Information to include in a shareholder agreement
A shareholder agreement is a legally binding document which exists between a company’s shareholders. This document determines the protections, privileges, and rights of the said shareholders. You can use this agreement to:
- protect the investments of the shareholders,
- create a safe relationship among the shareholders,
- to map out the company’s operations.
A shareholder agreement template provides certainty and clarity with regards to what you can or can do in the company. Also, it includes a provision which states that you must base all decisions by discussion and consensus. Although this document isn’t a “legal requirement,” it’s still highly recommended to create one to prevent any conflicts in the future.
Moreover, since this agreement is a private document, you don’t have to place it along with the company’s files. But all the shareholders involved in the company must have a copy of the agreement to keep with their personal files. This ensures the confidentiality of the terms and conditions written on the agreement.
A shareholder’s agreement form is the cornerstone of any kind of business venture between the founders and the partners. It contains relevant information about the shareholders. Generally, the document must contain clauses about:
- who’s considered a shareholder in the company;
- assignment of intellectual property;
- dilution rights;
- classes and shareholdings of the shares for each of the shareholders;
- the compulsory share transfer if a tragedy happens;
- policies regarding dividends;
- powers of voting;
- provisions for reverse vesting;
- pre-emptive rights; and
The terms of this document must result in:
- the shareholders retaining the rights to make decisions;
- a better sense of direction;
- a resolution of the issue of equity and shares;
- a policy on flexible dividends;
- employee/shareholder relations;
- the protection of minority and majority shareholders; and
- the resolution of disputes.
When to use a shareholder agreement?
It’s highly advisable to put the agreement in place upon the formation of the company and the issuance of its very first shares. You can use it as a positive step to guarantee that you and the shareholders are all on the same page when it comes to the business.
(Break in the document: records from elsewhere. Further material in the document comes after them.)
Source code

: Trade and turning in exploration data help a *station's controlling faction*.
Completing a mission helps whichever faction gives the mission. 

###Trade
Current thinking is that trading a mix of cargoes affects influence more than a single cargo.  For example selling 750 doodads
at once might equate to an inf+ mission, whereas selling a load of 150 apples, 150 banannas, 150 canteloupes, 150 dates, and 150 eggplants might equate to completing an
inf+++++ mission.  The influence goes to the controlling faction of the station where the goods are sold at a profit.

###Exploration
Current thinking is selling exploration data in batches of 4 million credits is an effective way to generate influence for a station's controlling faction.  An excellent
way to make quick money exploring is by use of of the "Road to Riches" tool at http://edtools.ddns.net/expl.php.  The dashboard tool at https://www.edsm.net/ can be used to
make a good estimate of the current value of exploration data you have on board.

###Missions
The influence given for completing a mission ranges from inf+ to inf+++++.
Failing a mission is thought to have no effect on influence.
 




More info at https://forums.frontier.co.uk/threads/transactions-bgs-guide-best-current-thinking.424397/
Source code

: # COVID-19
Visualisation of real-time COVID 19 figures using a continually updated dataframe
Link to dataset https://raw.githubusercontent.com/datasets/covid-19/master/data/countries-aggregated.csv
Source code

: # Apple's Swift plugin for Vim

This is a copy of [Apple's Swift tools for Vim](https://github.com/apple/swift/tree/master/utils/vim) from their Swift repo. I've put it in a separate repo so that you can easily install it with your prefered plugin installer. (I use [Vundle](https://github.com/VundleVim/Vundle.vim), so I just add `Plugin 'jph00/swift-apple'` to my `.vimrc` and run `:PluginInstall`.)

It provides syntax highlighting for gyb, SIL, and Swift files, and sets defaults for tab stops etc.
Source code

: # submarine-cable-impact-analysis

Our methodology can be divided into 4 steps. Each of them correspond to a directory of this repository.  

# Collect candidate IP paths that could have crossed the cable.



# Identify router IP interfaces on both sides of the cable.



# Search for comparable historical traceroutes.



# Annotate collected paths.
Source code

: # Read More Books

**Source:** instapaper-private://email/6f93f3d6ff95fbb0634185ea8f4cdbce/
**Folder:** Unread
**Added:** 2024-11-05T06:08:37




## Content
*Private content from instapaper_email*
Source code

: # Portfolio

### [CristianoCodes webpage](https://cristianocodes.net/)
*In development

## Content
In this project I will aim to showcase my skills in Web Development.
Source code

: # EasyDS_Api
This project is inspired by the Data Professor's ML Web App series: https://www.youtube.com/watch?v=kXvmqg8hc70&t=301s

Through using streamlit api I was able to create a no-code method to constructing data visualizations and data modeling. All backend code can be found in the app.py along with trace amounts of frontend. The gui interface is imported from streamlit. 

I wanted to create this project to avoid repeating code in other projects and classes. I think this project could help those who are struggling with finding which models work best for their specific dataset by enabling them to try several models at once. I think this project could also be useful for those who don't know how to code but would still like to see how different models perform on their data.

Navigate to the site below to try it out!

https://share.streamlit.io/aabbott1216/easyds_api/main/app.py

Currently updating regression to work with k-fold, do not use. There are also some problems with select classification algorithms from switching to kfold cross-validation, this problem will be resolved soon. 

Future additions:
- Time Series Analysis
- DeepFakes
At this point, the shareholders must have a similar idea of what they get and what they offer to the company. If there exist any differences between the shareholders at this stage and they don’t want to take part in the agreement, take this as a warning. You might also experience difficulties with such people in the future.
Sometimes, investors may delay this agreement, especially when they want to establish the company first. In such cases, make sure to get back to the task of creating the agreement when you have more time on your hands. No matter how many issues come up, it’s important to create this agreement to protect your shareholders.
Terminating a shareholder agreement
Just like any other contract, you have the choice to terminate a shareholder agreement. You can do this in 3 different ways:
- Mutual termination
This is the first way you can terminate the agreement. Here, all of the involved shareholders must unanimously agree to no longer comply with the terms of the agreement even if they have different reasons. Sometimes, the shareholders just want to sell their shares, the company might get dissolved soon, and more. Therefore, you must include such provisions in the document.
- Automatic termination
This happens when a breach by any of the shareholders happen. In such a case, the agreement gets automatically terminated unless it contains clauses which set out some type of resolution or mediation.
- Leaving the company
If one of the shareholders decides to leave the company, the agreement may get terminated. In such a case, there are specific provisions which describe what must happen.